EXERCISE BRIEF - What's required is a verbatim printout of all the data.

DATA RECORDS -

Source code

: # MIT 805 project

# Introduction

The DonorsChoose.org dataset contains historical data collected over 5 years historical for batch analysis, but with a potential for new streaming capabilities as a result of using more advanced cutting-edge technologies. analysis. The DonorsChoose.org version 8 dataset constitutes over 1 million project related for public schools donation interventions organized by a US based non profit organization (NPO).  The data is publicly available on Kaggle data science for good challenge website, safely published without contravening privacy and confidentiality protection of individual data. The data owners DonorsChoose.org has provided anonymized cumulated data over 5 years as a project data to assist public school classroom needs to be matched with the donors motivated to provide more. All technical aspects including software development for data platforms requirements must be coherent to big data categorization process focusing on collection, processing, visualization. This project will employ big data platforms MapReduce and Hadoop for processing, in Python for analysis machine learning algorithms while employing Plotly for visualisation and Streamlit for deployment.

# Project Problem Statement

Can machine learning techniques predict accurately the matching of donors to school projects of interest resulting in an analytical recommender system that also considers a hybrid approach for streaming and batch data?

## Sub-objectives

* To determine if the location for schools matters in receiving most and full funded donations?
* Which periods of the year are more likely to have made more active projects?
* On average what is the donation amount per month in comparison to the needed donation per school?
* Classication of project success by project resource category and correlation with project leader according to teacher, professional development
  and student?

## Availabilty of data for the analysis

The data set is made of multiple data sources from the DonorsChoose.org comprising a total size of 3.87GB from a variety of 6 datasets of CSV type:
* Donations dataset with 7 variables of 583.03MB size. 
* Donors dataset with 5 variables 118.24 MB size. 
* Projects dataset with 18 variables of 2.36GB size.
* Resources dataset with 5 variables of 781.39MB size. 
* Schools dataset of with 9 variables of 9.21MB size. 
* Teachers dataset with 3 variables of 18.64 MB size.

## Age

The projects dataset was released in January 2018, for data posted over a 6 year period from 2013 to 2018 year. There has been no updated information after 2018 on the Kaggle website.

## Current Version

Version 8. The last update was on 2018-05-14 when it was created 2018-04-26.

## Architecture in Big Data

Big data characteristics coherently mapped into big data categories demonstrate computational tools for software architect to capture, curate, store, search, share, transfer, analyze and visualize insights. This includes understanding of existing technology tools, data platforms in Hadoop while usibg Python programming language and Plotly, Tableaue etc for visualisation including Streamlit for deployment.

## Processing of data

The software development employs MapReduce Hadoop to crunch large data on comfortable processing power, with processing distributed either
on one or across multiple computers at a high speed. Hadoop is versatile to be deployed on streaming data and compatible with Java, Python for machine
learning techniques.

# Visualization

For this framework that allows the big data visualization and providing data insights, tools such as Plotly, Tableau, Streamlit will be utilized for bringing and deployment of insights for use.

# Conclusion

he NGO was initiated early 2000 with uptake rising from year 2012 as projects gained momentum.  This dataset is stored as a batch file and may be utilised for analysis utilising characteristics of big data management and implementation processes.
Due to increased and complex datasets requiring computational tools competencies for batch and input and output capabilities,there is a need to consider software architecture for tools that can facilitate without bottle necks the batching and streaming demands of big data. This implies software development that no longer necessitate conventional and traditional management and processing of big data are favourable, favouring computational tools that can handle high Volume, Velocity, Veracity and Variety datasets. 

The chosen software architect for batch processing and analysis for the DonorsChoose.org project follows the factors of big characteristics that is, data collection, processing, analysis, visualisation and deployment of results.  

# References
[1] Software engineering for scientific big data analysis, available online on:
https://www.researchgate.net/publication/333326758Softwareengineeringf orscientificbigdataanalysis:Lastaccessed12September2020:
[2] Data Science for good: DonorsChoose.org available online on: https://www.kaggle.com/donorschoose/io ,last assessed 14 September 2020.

WRITTEN SOLUTION -
Source code

: # MIT 805 project

# Introduction

The DonorsChoose.org dataset contains historical data collected over 5 years historical for batch analysis, but with a potential for new streaming capabilities as a result of using more advanced cutting-edge technologies. analysis. The DonorsChoose.org version 8 dataset constitutes over 1 million project related for public schools donation interventions organized by a US based non profit organization (NPO).  The data is publicly available on Kaggle data science for good challenge website, safely published without contravening privacy and confidentiality protection of individual data. The data owners DonorsChoose.org has provided anonymized cumulated data over 5 years as a project data to assist public school classroom needs to be matched with the donors motivated to provide more. All technical aspects including software development for data platforms requirements must be coherent to big data categorization process focusing on collection, processing, visualization. This project will employ big data platforms MapReduce and Hadoop for processing, in Python for analysis machine learning algorithms while employing Plotly for visualisation and Streamlit for deployment.

# Project Problem Statement

Can machine learning techniques predict accurately the matching of donors to school projects of interest resulting in an analytical recommender system that also considers a hybrid approach for streaming and batch data?

## Sub-objectives

* To determine if the location for schools matters in receiving most and full funded donations?
* Which periods of the year are more likely to have made more active projects?
* On average what is the donation amount per month in comparison to the needed donation per school?
* Classication of project success by project resource category and correlation with project leader according to teacher, professional development
  and student?

## Availabilty of data for the analysis

The data set is made of multiple data sources from the DonorsChoose.org comprising a total size of 3.87GB from a variety of 6 datasets of CSV type:
* Donations dataset with 7 variables of 583.03MB size. 
* Donors dataset with 5 variables 118.24 MB size. 
* Projects dataset with 18 variables of 2.36GB size.
* Resources dataset with 5 variables of 781.39MB size. 
* Schools dataset of with 9 variables of 9.21MB size. 
* Teachers dataset with 3 variables of 18.64 MB size.

## Age

The projects dataset was released in January 2018, for data posted over a 6 year period from 2013 to 2018 year. There has been no updated information after 2018 on the Kaggle website.

## Current Version

Version 8. The last update was on 2018-05-14 when it was created 2018-04-26.

## Architecture in Big Data

Big data characteristics coherently mapped into big data categories demonstrate computational tools for software architect to capture, curate, store, search, share, transfer, analyze and visualize insights. This includes understanding of existing technology tools, data platforms in Hadoop while usibg Python programming language and Plotly, Tableaue etc for visualisation including Streamlit for deployment.

## Processing of data

The software development employs MapReduce Hadoop to crunch large data on comfortable processing power, with processing distributed either
on one or across multiple computers at a high speed. Hadoop is versatile to be deployed on streaming data and compatible with Java, Python for machine
learning techniques.

# Visualization

For this framework that allows the big data visualization and providing data insights, tools such as Plotly, Tableau, Streamlit will be utilized for bringing and deployment of insights for use.

# Conclusion

he NGO was initiated early 2000 with uptake rising from year 2012 as projects gained momentum.  This dataset is stored as a batch file and may be utilised for analysis utilising characteristics of big data management and implementation processes.
Due to increased and complex datasets requiring computational tools competencies for batch and input and output capabilities,there is a need to consider software architecture for tools that can facilitate without bottle necks the batching and streaming demands of big data. This implies software development that no longer necessitate conventional and traditional management and processing of big data are favourable, favouring computational tools that can handle high Volume, Velocity, Veracity and Variety datasets. 

The chosen software architect for batch processing and analysis for the DonorsChoose.org project follows the factors of big characteristics that is, data collection, processing, analysis, visualisation and deployment of results.  

# References
[1] Software engineering for scientific big data analysis, available online on:
https://www.researchgate.net/publication/333326758Softwareengineeringf orscientificbigdataanalysis:Lastaccessed12September2020:
[2] Data Science for good: DonorsChoose.org available online on: https://www.kaggle.com/donorschoose/io ,last assessed 14 September 2020.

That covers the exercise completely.